Core Editorial Principles
All contributions must align with these foundational standards that ensure accuracy, reliability, and editorial integrity across the platform.
Encyclopedic Accuracy
Claims must be factually correct, up-to-date, and free from speculation or unverified assertions.
Neutral Point of View
Present multiple perspectives fairly. Avoid loaded language, advocacy, or subjective framing.
Verifiability
Every non-trivial claim requires attribution to a reliable, independently published source.
Notability
Topics must demonstrate significant coverage by reliable secondary sources to warrant standalone coverage.
Structure & Formatting
Article Anatomy
Standard entries follow a consistent structure to ensure readability and information architecture:
- Lead Section: 2–4 sentences defining the topic, its significance, and key facts.

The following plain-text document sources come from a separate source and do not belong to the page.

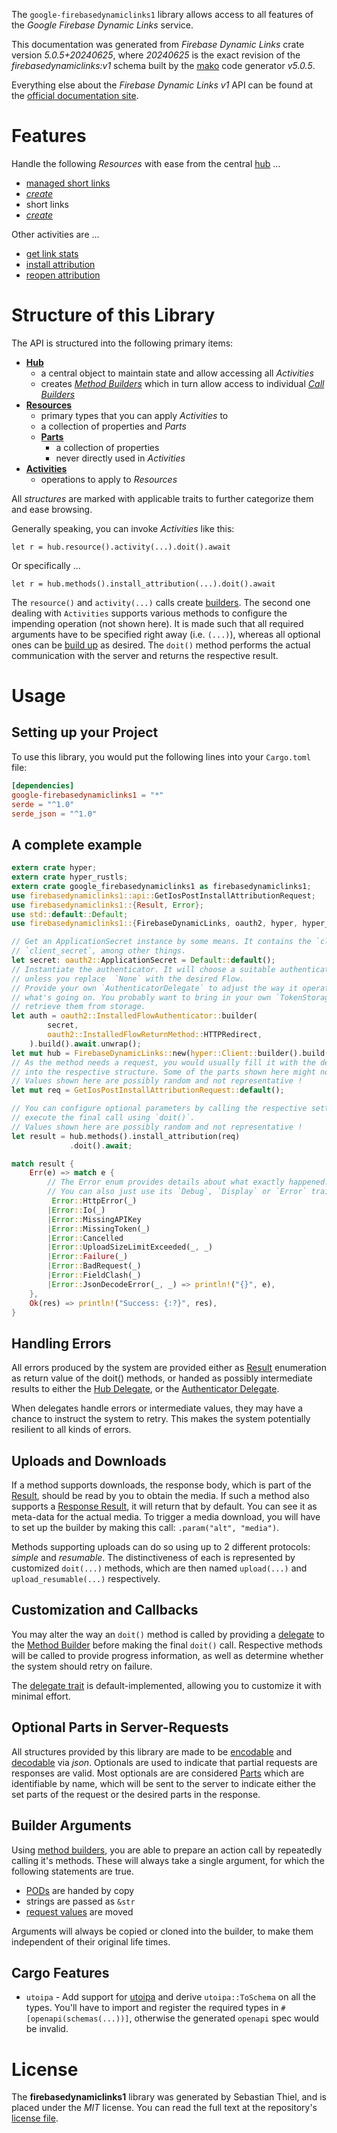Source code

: <!---
DO NOT EDIT !
This file was generated automatically from 'src/generator/templates/api/README.md.mako'
DO NOT EDIT !
-->
The `google-firebasedynamiclinks1` library allows access to all features of the *Google Firebase Dynamic Links* service.

This documentation was generated from *Firebase Dynamic Links* crate version *5.0.5+20240625*, where *20240625* is the exact revision of the *firebasedynamiclinks:v1* schema built by the [mako](http://www.makotemplates.org/) code generator *v5.0.5*.

Everything else about the *Firebase Dynamic Links* *v1* API can be found at the
[official documentation site](https://firebase.google.com/docs/dynamic-links/).
# Features

Handle the following *Resources* with ease from the central [hub](https://docs.rs/google-firebasedynamiclinks1/5.0.5+20240625/google_firebasedynamiclinks1/FirebaseDynamicLinks) ... 

* [managed short links](https://docs.rs/google-firebasedynamiclinks1/5.0.5+20240625/google_firebasedynamiclinks1/api::ManagedShortLink)
 * [*create*](https://docs.rs/google-firebasedynamiclinks1/5.0.5+20240625/google_firebasedynamiclinks1/api::ManagedShortLinkCreateCall)
* short links
 * [*create*](https://docs.rs/google-firebasedynamiclinks1/5.0.5+20240625/google_firebasedynamiclinks1/api::ShortLinkCreateCall)

Other activities are ...

* [get link stats](https://docs.rs/google-firebasedynamiclinks1/5.0.5+20240625/google_firebasedynamiclinks1/api::MethodGetLinkStatCall)
* [install attribution](https://docs.rs/google-firebasedynamiclinks1/5.0.5+20240625/google_firebasedynamiclinks1/api::MethodInstallAttributionCall)
* [reopen attribution](https://docs.rs/google-firebasedynamiclinks1/5.0.5+20240625/google_firebasedynamiclinks1/api::MethodReopenAttributionCall)



# Structure of this Library

The API is structured into the following primary items:

* **[Hub](https://docs.rs/google-firebasedynamiclinks1/5.0.5+20240625/google_firebasedynamiclinks1/FirebaseDynamicLinks)**
    * a central object to maintain state and allow accessing all *Activities*
    * creates [*Method Builders*](https://docs.rs/google-firebasedynamiclinks1/5.0.5+20240625/google_firebasedynamiclinks1/client::MethodsBuilder) which in turn
      allow access to individual [*Call Builders*](https://docs.rs/google-firebasedynamiclinks1/5.0.5+20240625/google_firebasedynamiclinks1/client::CallBuilder)
* **[Resources](https://docs.rs/google-firebasedynamiclinks1/5.0.5+20240625/google_firebasedynamiclinks1/client::Resource)**
    * primary types that you can apply *Activities* to
    * a collection of properties and *Parts*
    * **[Parts](https://docs.rs/google-firebasedynamiclinks1/5.0.5+20240625/google_firebasedynamiclinks1/client::Part)**
        * a collection of properties
        * never directly used in *Activities*
* **[Activities](https://docs.rs/google-firebasedynamiclinks1/5.0.5+20240625/google_firebasedynamiclinks1/client::CallBuilder)**
    * operations to apply to *Resources*

All *structures* are marked with applicable traits to further categorize them and ease browsing.

Generally speaking, you can invoke *Activities* like this:

```Rust,ignore
let r = hub.resource().activity(...).doit().await
```

Or specifically ...

```ignore
let r = hub.methods().install_attribution(...).doit().await
```

The `resource()` and `activity(...)` calls create [builders][builder-pattern]. The second one dealing with `Activities` 
supports various methods to configure the impending operation (not shown here). It is made such that all required arguments have to be 
specified right away (i.e. `(...)`), whereas all optional ones can be [build up][builder-pattern] as desired.
The `doit()` method performs the actual communication with the server and returns the respective result.

# Usage

## Setting up your Project

To use this library, you would put the following lines into your `Cargo.toml` file:

```toml
[dependencies]
google-firebasedynamiclinks1 = "*"
serde = "^1.0"
serde_json = "^1.0"
```

## A complete example

```Rust
extern crate hyper;
extern crate hyper_rustls;
extern crate google_firebasedynamiclinks1 as firebasedynamiclinks1;
use firebasedynamiclinks1::api::GetIosPostInstallAttributionRequest;
use firebasedynamiclinks1::{Result, Error};
use std::default::Default;
use firebasedynamiclinks1::{FirebaseDynamicLinks, oauth2, hyper, hyper_rustls, chrono, FieldMask};

// Get an ApplicationSecret instance by some means. It contains the `client_id` and 
// `client_secret`, among other things.
let secret: oauth2::ApplicationSecret = Default::default();
// Instantiate the authenticator. It will choose a suitable authentication flow for you, 
// unless you replace  `None` with the desired Flow.
// Provide your own `AuthenticatorDelegate` to adjust the way it operates and get feedback about 
// what's going on. You probably want to bring in your own `TokenStorage` to persist tokens and
// retrieve them from storage.
let auth = oauth2::InstalledFlowAuthenticator::builder(
        secret,
        oauth2::InstalledFlowReturnMethod::HTTPRedirect,
    ).build().await.unwrap();
let mut hub = FirebaseDynamicLinks::new(hyper::Client::builder().build(hyper_rustls::HttpsConnectorBuilder::new().with_native_roots().unwrap().https_or_http().enable_http1().build()), auth);
// As the method needs a request, you would usually fill it with the desired information
// into the respective structure. Some of the parts shown here might not be applicable !
// Values shown here are possibly random and not representative !
let mut req = GetIosPostInstallAttributionRequest::default();

// You can configure optional parameters by calling the respective setters at will, and
// execute the final call using `doit()`.
// Values shown here are possibly random and not representative !
let result = hub.methods().install_attribution(req)
             .doit().await;

match result {
    Err(e) => match e {
        // The Error enum provides details about what exactly happened.
        // You can also just use its `Debug`, `Display` or `Error` traits
         Error::HttpError(_)
        |Error::Io(_)
        |Error::MissingAPIKey
        |Error::MissingToken(_)
        |Error::Cancelled
        |Error::UploadSizeLimitExceeded(_, _)
        |Error::Failure(_)
        |Error::BadRequest(_)
        |Error::FieldClash(_)
        |Error::JsonDecodeError(_, _) => println!("{}", e),
    },
    Ok(res) => println!("Success: {:?}", res),
}

```
## Handling Errors

All errors produced by the system are provided either as [Result](https://docs.rs/google-firebasedynamiclinks1/5.0.5+20240625/google_firebasedynamiclinks1/client::Result) enumeration as return value of
the doit() methods, or handed as possibly intermediate results to either the 
[Hub Delegate](https://docs.rs/google-firebasedynamiclinks1/5.0.5+20240625/google_firebasedynamiclinks1/client::Delegate), or the [Authenticator Delegate](https://docs.rs/yup-oauth2/*/yup_oauth2/trait.AuthenticatorDelegate.html).

When delegates handle errors or intermediate values, they may have a chance to instruct the system to retry. This 
makes the system potentially resilient to all kinds of errors.

## Uploads and Downloads
If a method supports downloads, the response body, which is part of the [Result](https://docs.rs/google-firebasedynamiclinks1/5.0.5+20240625/google_firebasedynamiclinks1/client::Result), should be
read by you to obtain the media.
If such a method also supports a [Response Result](https://docs.rs/google-firebasedynamiclinks1/5.0.5+20240625/google_firebasedynamiclinks1/client::ResponseResult), it will return that by default.
You can see it as meta-data for the actual media. To trigger a media download, you will have to set up the builder by making
this call: `.param("alt", "media")`.

Methods supporting uploads can do so using up to 2 different protocols: 
*simple* and *resumable*. The distinctiveness of each is represented by customized 
`doit(...)` methods, which are then named `upload(...)` and `upload_resumable(...)` respectively.

## Customization and Callbacks

You may alter the way an `doit()` method is called by providing a [delegate](https://docs.rs/google-firebasedynamiclinks1/5.0.5+20240625/google_firebasedynamiclinks1/client::Delegate) to the 
[Method Builder](https://docs.rs/google-firebasedynamiclinks1/5.0.5+20240625/google_firebasedynamiclinks1/client::CallBuilder) before making the final `doit()` call. 
Respective methods will be called to provide progress information, as well as determine whether the system should 
retry on failure.

The [delegate trait](https://docs.rs/google-firebasedynamiclinks1/5.0.5+20240625/google_firebasedynamiclinks1/client::Delegate) is default-implemented, allowing you to customize it with minimal effort.

## Optional Parts in Server-Requests

All structures provided by this library are made to be [encodable](https://docs.rs/google-firebasedynamiclinks1/5.0.5+20240625/google_firebasedynamiclinks1/client::RequestValue) and 
[decodable](https://docs.rs/google-firebasedynamiclinks1/5.0.5+20240625/google_firebasedynamiclinks1/client::ResponseResult) via *json*. Optionals are used to indicate that partial requests are responses 
are valid.
Most optionals are are considered [Parts](https://docs.rs/google-firebasedynamiclinks1/5.0.5+20240625/google_firebasedynamiclinks1/client::Part) which are identifiable by name, which will be sent to 
the server to indicate either the set parts of the request or the desired parts in the response.

## Builder Arguments

Using [method builders](https://docs.rs/google-firebasedynamiclinks1/5.0.5+20240625/google_firebasedynamiclinks1/client::CallBuilder), you are able to prepare an action call by repeatedly calling it's methods.
These will always take a single argument, for which the following statements are true.

* [PODs][wiki-pod] are handed by copy
* strings are passed as `&str`
* [request values](https://docs.rs/google-firebasedynamiclinks1/5.0.5+20240625/google_firebasedynamiclinks1/client::RequestValue) are moved

Arguments will always be copied or cloned into the builder, to make them independent of their original life times.

[wiki-pod]: http://en.wikipedia.org/wiki/Plain_old_data_structure
[builder-pattern]: http://en.wikipedia.org/wiki/Builder_pattern
[google-go-api]: https://github.com/google/google-api-go-client

## Cargo Features

* `utoipa` - Add support for [utoipa](https://crates.io/crates/utoipa) and derive `utoipa::ToSchema` on all
the types. You'll have to import and register the required types in `#[openapi(schemas(...))]`, otherwise the
generated `openapi` spec would be invalid.


# License
The **firebasedynamiclinks1** library was generated by Sebastian Thiel, and is placed 
under the *MIT* license.
You can read the full text at the repository's [license file][repo-license].

[repo-license]: https://github.com/Byron/google-apis-rsblob/main/LICENSE.md


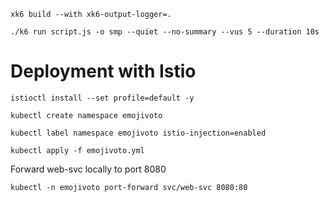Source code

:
 ```
xk6 build --with xk6-output-logger=.
```

```
./k6 run script.js -o smp --quiet --no-summary --vus 5 --duration 10s
```

# Deployment with Istio

```
istioctl install --set profile=default -y
```
```
kubectl create namespace emojivoto
```

```
kubectl label namespace emojivoto istio-injection=enabled
```

```
kubectl apply -f emojivoto.yml
```

Forward web-svc locally to port 8080
```
kubectl -n emojivoto port-forward svc/web-svc 8080:80
```
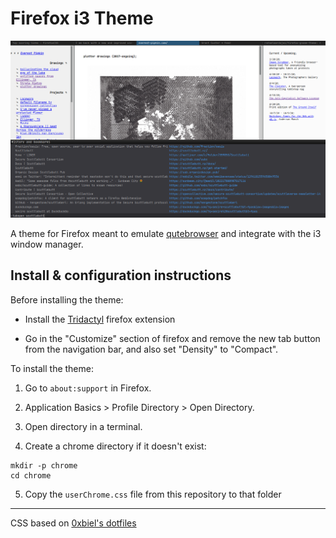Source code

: # Firefox i3 Theme

![](screenshot.png)

A theme for Firefox meant to emulate [qutebrowser](http://qutebrowser) and integrate with the i3 window manager.

## Install & configuration instructions

Before installing the theme:

- Install the [Tridactyl](https://addons.mozilla.org/en-US/firefox/addon/tridactyl-vim/) firefox extension

- Go in the "Customize" section of firefox and remove the new tab button from the navigation bar, and also set "Density" to "Compact".

To install the theme:

1. Go to `about:support` in Firefox.

2. Application Basics > Profile Directory > Open Directory.

3. Open directory in a terminal.

4. Create a chrome directory if it doesn't exist:

```
mkdir -p chrome
cd chrome
```

5. Copy the `userChrome.css` file from this repository to that folder

---

CSS based on [0xbiel's dotfiles](https://github.com/0xbiel/dotfiles/blob/master/userChrome.css)
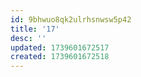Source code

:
 ```yaml
---
id: 9bhwuo8qk2ulrhsnwsw5p42
title: '17'
desc: ''
updated: 1739601672517
created: 1739601672518
---
```

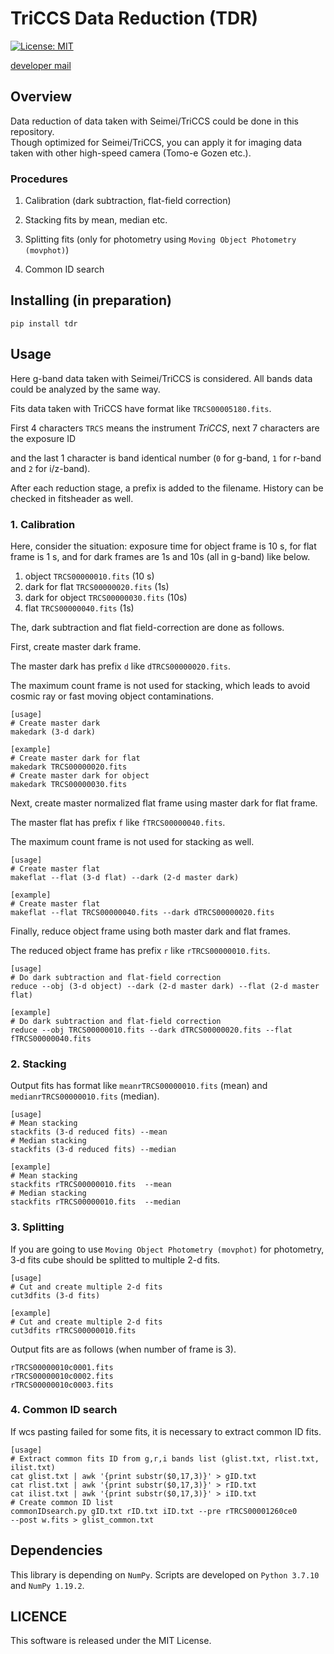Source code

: # TriCCS Data Reduction (TDR)
[![License: MIT](https://img.shields.io/badge/License-MIT-yellow.svg)](https://opensource.org/licenses/MIT)

[developer mail](<mailto:beniyama@ioa.s.u-tokyo.ac.jp>)


## Overview
Data reduction of data taken with Seimei/TriCCS could be done in this repository.  
Though optimized for Seimei/TriCCS, 
you can apply it for imaging data taken with other high-speed camera
(Tomo-e Gozen etc.).

### Procedures
1. Calibration (dark subtraction, flat-field correction)


2. Stacking fits by mean, median etc.


3. Splitting fits
(only for photometry using `Moving Object Photometry (movphot)`)

4. Common ID search

## Installing (in preparation)
```
pip install tdr
```


## Usage
Here g-band data taken with Seimei/TriCCS is considered.
All bands data could be analyzed by the same way.

Fits data taken with TriCCS have format like `TRCS00005180.fits`.

First 4 characters `TRCS` means the instrument *TriCCS*,
next 7 characters are the exposure ID 

and the last 1 character is band identical number 
(`0` for g-band, `1` for r-band and `2` for i/z-band).

After each reduction stage, a prefix is added to the filename.
History can be checked in fitsheader as well.


### 1. Calibration
Here, consider the situation:
exposure time for object frame is 10 s,
for flat frame is 1 s,
and for dark frames are 1s and 10s (all in g-band) 
like below.

1. object `TRCS00000010.fits` (10 s)
2. dark for flat `TRCS00000020.fits` (1s)
3. dark for object `TRCS00000030.fits` (10s)
4. flat `TRCS00000040.fits` (1s)

The, dark subtraction and flat field-correction are done as follows.


First, create master dark frame.

The master dark has prefix `d` like `dTRCS00000020.fits`.

The maximum count frame is not used for stacking,
which leads to avoid cosmic ray or fast moving object contaminations.
```
[usage]
# Create master dark
makedark (3-d dark)

[example]
# Create master dark for flat
makedark TRCS00000020.fits
# Create master dark for object
makedark TRCS00000030.fits
```

Next, create master normalized flat frame using master dark for flat frame.

The master flat has prefix `f` like `fTRCS00000040.fits`.

The maximum count frame is not used for stacking as well.

```
[usage]
# Create master flat
makeflat --flat (3-d flat) --dark (2-d master dark)

[example]
# Create master flat
makeflat --flat TRCS00000040.fits --dark dTRCS00000020.fits
```

Finally, reduce object frame using both master dark and flat frames. 

The reduced object frame has prefix `r` like `rTRCS00000010.fits`.

```
[usage]
# Do dark subtraction and flat-field correction
reduce --obj (3-d object) --dark (2-d master dark) --flat (2-d master flat)

[example]
# Do dark subtraction and flat-field correction
reduce --obj TRCS00000010.fits --dark dTRCS00000020.fits --flat fTRCS00000040.fits
```

### 2. Stacking
Output fits has format like `meanrTRCS00000010.fits` (mean) and
`medianrTRCS00000010.fits` (median).

```
[usage]
# Mean stacking
stackfits (3-d reduced fits) --mean
# Median stacking
stackfits (3-d reduced fits) --median

[example]
# Mean stacking
stackfits rTRCS00000010.fits  --mean
# Median stacking
stackfits rTRCS00000010.fits  --median
```


### 3. Splitting
If you are going to use `Moving Object Photometry (movphot)` for photometry,
3-d fits cube should be splitted to multiple 2-d fits.

```
[usage]
# Cut and create multiple 2-d fits
cut3dfits (3-d fits)

[example]
# Cut and create multiple 2-d fits
cut3dfits rTRCS00000010.fits
```
Output fits are as follows (when number of frame is 3).
```
rTRCS00000010c0001.fits
rTRCS00000010c0002.fits
rTRCS00000010c0003.fits
``` 

### 4. Common ID search
If wcs pasting failed for some fits,
it is necessary to extract common ID fits.

```
[usage]
# Extract common fits ID from g,r,i bands list (glist.txt, rlist.txt, ilist.txt)
cat glist.txt | awk '{print substr($0,17,3)}' > gID.txt
cat rlist.txt | awk '{print substr($0,17,3)}' > rID.txt
cat ilist.txt | awk '{print substr($0,17,3)}' > iID.txt
# Create common ID list 
commonIDsearch.py gID.txt rID.txt iID.txt --pre rTRCS00001260ce0 
--post w.fits > glist_common.txt
```

## Dependencies
This library is depending on `NumPy`.
Scripts are developed on `Python 3.7.10` and `NumPy 1.19.2`.


## LICENCE
This software is released under the MIT License.
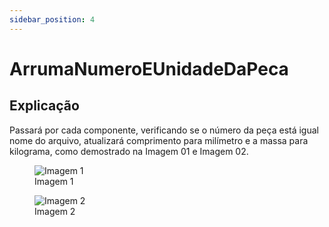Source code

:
 ```yaml
---
sidebar_position: 4
---
```


# ArrumaNumeroEUnidadeDaPeca

## Explicação
Passará por cada componente, verificando se o número da peça está igual nome do arquivo, atualizará comprimento para milímetro e a massa para kilograma, como demostrado na Imagem 01 e Imagem 02.

<figure>
    <img src="/img/inventor/ilogic/img_inventor_ilogic_arrumanumeroeunidadedapeca_img01.png" alt="Imagem 1" />
    <figcaption>Imagem 1</figcaption>
</figure>

<figure>
    <img src="/img/inventor/ilogic/img_inventor_ilogic_arrumanumeroeunidadedapeca_img02.png" alt="Imagem 2" />
    <figcaption>Imagem 2</figcaption>
</figure>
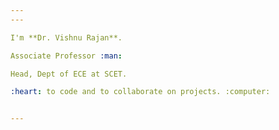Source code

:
 ```yaml
---
---

I'm **Dr. Vishnu Rajan**.

Associate Professor :man:

Head, Dept of ECE at SCET.

:heart: to code and to collaborate on projects. :computer:


---
```

[projects]: /projects
[resume]: https://demo.nurlan.co/hugo-vitae/
[@imvishnurajan]: https://www.facebook.com/imvishnurajan/
[email]: mailto:vishnurajanme@gmail.com
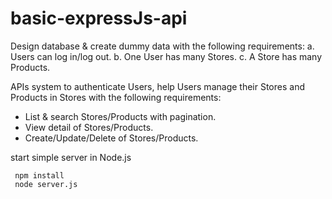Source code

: # basic-expressJs-api
Design database & create dummy data with the following
requirements:
a. Users can log in/log out.
b. One User has many Stores.
c. A Store has many Products.

APIs system to authenticate Users, help Users manage their Stores and Products in Stores with the
following requirements:
+ List & search Stores/Products with pagination.
+ View detail of Stores/Products.
+ Create/Update/Delete of Stores/Products.

start simple server in Node.js
```
 npm install
 node server.js
```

Must be self-contained.
- Body Sections: Logical progression (History → Development → Applications → Impact → Criticism → Legacy)
- Infobox: Structured data sidebar for quick reference (auto-generated from structured fields)
- References: Formatted citations using the platform's citation manager
- External Links & Further Reading: Curated, non-promotional resources only
Media & Visuals
Images, diagrams, and maps must be properly licensed (CC BY-SA 4.0 or public domain), include alt text, and be credited in the description field. Vector graphics are preferred for technical illustrations.
Citation Standards
References are the backbone of Aevum's credibility. Follow these requirements:
- Use peer-reviewed journals, academic books, major news outlets, and official institutional publications.
- Self-published sources, forums, social media, and Wikipedia are not acceptable as primary citations.
- Include author(s), title, publisher, date, and stable URL/DOI.
- For digital sources, archive URLs (e.g., Wayback Machine) are required if the original may become inaccessible.
Smith, J. & Lee, A. (2023). "Advances in Neural Architecture Search." Journal of Machine Learning Research, 24(12), 301–328. doi:10.5555/jmlr.2023.301
AI & Automation Policy
Aevum leverages AI for discovery and structuring, but human editorial oversight remains mandatory.
- AI-Assisted Drafting: Permitted for grammar, structuring, and initial research synthesis. Must be disclosed in edit summary as "AI-assisted".
- Full AI Generation: Prohibited for standalone submissions. AI outputs require line-by-line human verification and source mapping.
- Algorithmic Edits: Bots and automation scripts must be registered, sandboxed, and approved by the moderation team before deployment.
Our AI systems flag low-confidence claims, potential bias, and missing citations for human review. Final editorial authority always rests with verified contributors and subject editors.
Notability & Scope
Not every topic deserves a dedicated article. Use this framework to evaluate scope:
- Individuals: Must have significant coverage in multiple independent, reliable sources. Self-published biographies or press releases do not qualify.
- Organizations: Must demonstrate impact, longevity, or recognition in their field. Local clubs or startups without external coverage should be merged or omitted.
- Events: Must have historical, scientific, or cultural significance documented by secondary sources.
- Concepts/Theories: Must be established in academic or professional discourse with clear definitions and applications.
When in doubt, propose the topic in the community forum for consensus before drafting.
Review & Moderation Process
Every edit passes through a transparent, multi-stage pipeline:
- Submission: Edit is queued with change summary and source links.
- AI Pre-Check: Automated scan for formatting, citation validity, and policy violations.
- Peer Review: Assigned to subject-matter contributors or trained editors.
- Publish/Revise: Approved edits go live. Flagged changes return to author with detailed feedback.
Disputes can be appealed via the editorial dashboard. Repeated violations of guidelines may result in contributor probation or account review.